Feel free to reach out to them with questions as you plan your convention travel!
Harish Sujan - There are three main reasons for coming to New Orleans: Its Culture, Food and Music. Blended with the culture is the city's history. As Mayor, Mitch Landrieu took on the political challenge of removing monuments that were offense to those who deeply resented slavery while being viewed positively, with nostalgia, by others. I believe he was the first Mayor who took on this challenge. Visiting the locations the monuments were at and hearing Mitch's moving speech would be, I feel, inspiring.
A second incredibly important, and now highly relevant, historical occurrence was the 1991 governor election in which David Duke, White Supremacist, ran against Edwin Edwards, then was considered to be a crook. A highly cited campaign slogan was used to convince voters to choose Edwin Edwards: "Vote for the crook, it is important." This history can be read about here. A visit to Old Metairie where David Duke used to live, a look at some of the palatial homes and the country clubs will be a way to rekindle this time in history.
Further back in history is the story of the battle for New Orleans, a steamboat cruise only a few hours long along the Mississippi River allows visitors to see and hear where.

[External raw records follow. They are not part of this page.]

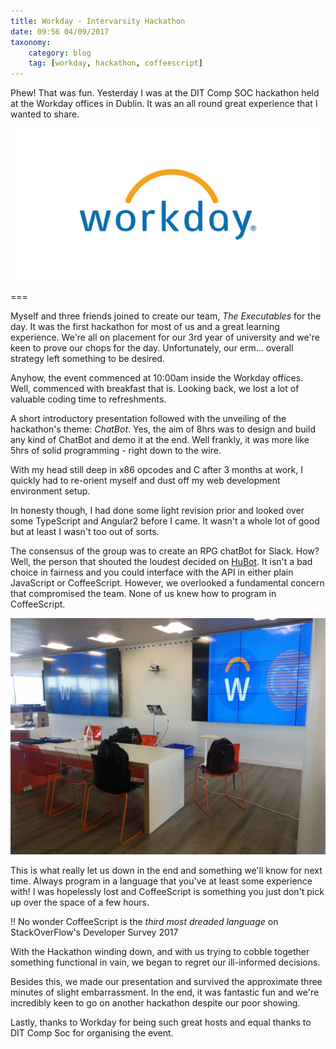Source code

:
 ```yaml
---
title: Workday - Intervarsity Hackathon
date: 09:56 04/09/2017
taxonomy:
    category: blog
    tag: [workday, hackathon, coffeescript]
---
```


Phew! That was fun. Yesterday I was at the DIT Comp SOC hackathon held at the Workday offices in Dublin. It was an all round great experience that I wanted to share.

![workday_logo](workday_logo.svg)

===

Myself and three friends joined to create our team, _The Executables_ for the day. 
It was the first hackathon for most of us and a great learning experience. We're all on placement for our 3rd year of university and we're keen to prove our chops for the day. Unfortunately, our erm... overall strategy left something to be desired.

Anyhow, the event commenced at 10:00am inside the Workday offices. Well, commenced with breakfast that is. Looking back, we lost a lot of valuable coding time to refreshments.

A short introductory presentation followed with the unveiling of the hackathon's theme: *ChatBot*. Yes, the aim of 8hrs was to design and build any kind of ChatBot and demo it at the end. Well frankly, it was more like 5hrs of solid programming - right down to the wire.

With my head still deep in x86 opcodes and C after 3 months at work, I quickly had to re-orient myself and dust off my web development environment setup.

In honesty though, I had done some light revision prior and looked over some TypeScript and Angular2 before I came. It wasn't a whole lot of good but at least I wasn't too out of sorts.

The consensus of the group was to create an RPG chatBot for Slack. How? Well, the person that shouted the loudest decided on [HuBot](https://github.com/slackapi/hubot-slack). It isn't a bad choice in fairness and you could interface with the API in either plain JavaScript or CoffeeScript. However, we overlooked a fundamental concern that compromised the team. None of us knew how to program in CoffeeScript.

![workday_offices](workday_offices.jpg)

This is what really let us down in the end and something we'll know for next time. Always program in a language that you've at least some experience with! I was hopelessly lost and CoffeeScript is something you just don't pick up over the space of a few hours.

!! No wonder CoffeeScript is the _third most dreaded language_ on StackOverFlow's Developer Survey 2017

With the Hackathon winding down, and with us trying to cobble together something functional in vain, we began to regret our ill-informed decisions.

Besides this, we made our presentation and survived the approximate three minutes of slight embarrassment. In the end, it was fantastic fun and we're incredibly keen to go on another hackathon despite our poor showing.

Lastly, thanks to Workday for being such great hosts and equal thanks to DIT Comp Soc for organising the event.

Auriel Jasper-Morris - New Orleans is a city filled with a ton of culture. It has numerous museums and is home to different festivals throughout the year. I like New Orleans because there is never a dull moment. Second Line Sunday's are very popular and are really the heart and soul of New Orleans. Over these past four years it has been a pleasure to live and experience the side of the city that most tourist do not get to see. The best way to experience New Orleans is to see it outside of Bourbon St. and the French Quarter. Visit the museum district, go find mom and pop shops to eat authentic food, and come with an open mind.
Jacob Appleby - I moved to New Orleans in August 2018, and I've found it to be an uncommonly welcoming and charming place to explore with my family. As a relative newcomer myself, I'm constantly finding beautiful new areas to explore and unique new restaurants to try. The city's reputation as a place for partying can certainly be supported if you look for it, but that shortchanges the history and culture that can be found at the wonderful parks, tours, and museums all around town. Pop into any random restaurant you pass, and you're almost sure to find great food and some locals willing to give you recommendations for other great places to check out.
Rosemary Hays-Thomas - New Orleans is unique in the US. It's steeped in history as one of the oldest cities in our country. Its architecture, like everything else here, is eclectic: Spanish in the French Quarter, English/American uptown, mid-century Modern, Victorian mansions and Irish Channel shotguns. Language and pronunciation are ... unusual: "Tchoupitoulas" (ask someone to say it for you); quasi-French ("Charters Street" and Carondelet (with a "t") but also "lagniappe" (a little extra); "pain perdue" (lost bread, i.e., French toast); and "laissez les bon temps roullez" (yes, we do say that). The streets named for Muses include "Mel-poe-mene" (3 syllables). The medians are "neutral grounds." The usual compass points are meaningless because the City curves with the Mississipppi: "lakeside" and "riverside" is one dimension, and "uptown-downtown" is the other. Food is varied and must be experienced: everything from great po-boys (on the right bread, maybe with "debris," which is shreds of roast beef au jus, or a shrimp/oyster combo -- to fine dining at numerous wonderful restaurants. Music is everywhere, including jazz, Cajun or Zydeco, rock, and classical (including fine chamber music). For a city in the conservative South, it's frequently tolerant and full of cultural contrasts and inconsistencies - no cognitive dissonance here! It's never dull. That's part of why I love living in New Orleans again.
Carrie Wyland - New Orleans is a fun, vibrant, exciting city, full of culture and community like no other! You will find some of the best food and music in the country. There is a rich history woven into the city. The downtown area is fun and full of life, where you can be exposed to amazing music, culture, and museums, but it is easy to branch out to other areas of town, including the Garden District, Uptown (home to Tulane and Loyola Universities), and the Marigny. You can take a walk along the Mississippi, drink in hand, listening to amazing street music, enjoy a multitude of amazing food choices, both causal and fine dining, and hear phenomenal music along Frenchman in the evening. There is always something going on. The people of New Orleans are welcoming, happy, and proud and we love to share the love of our city with others!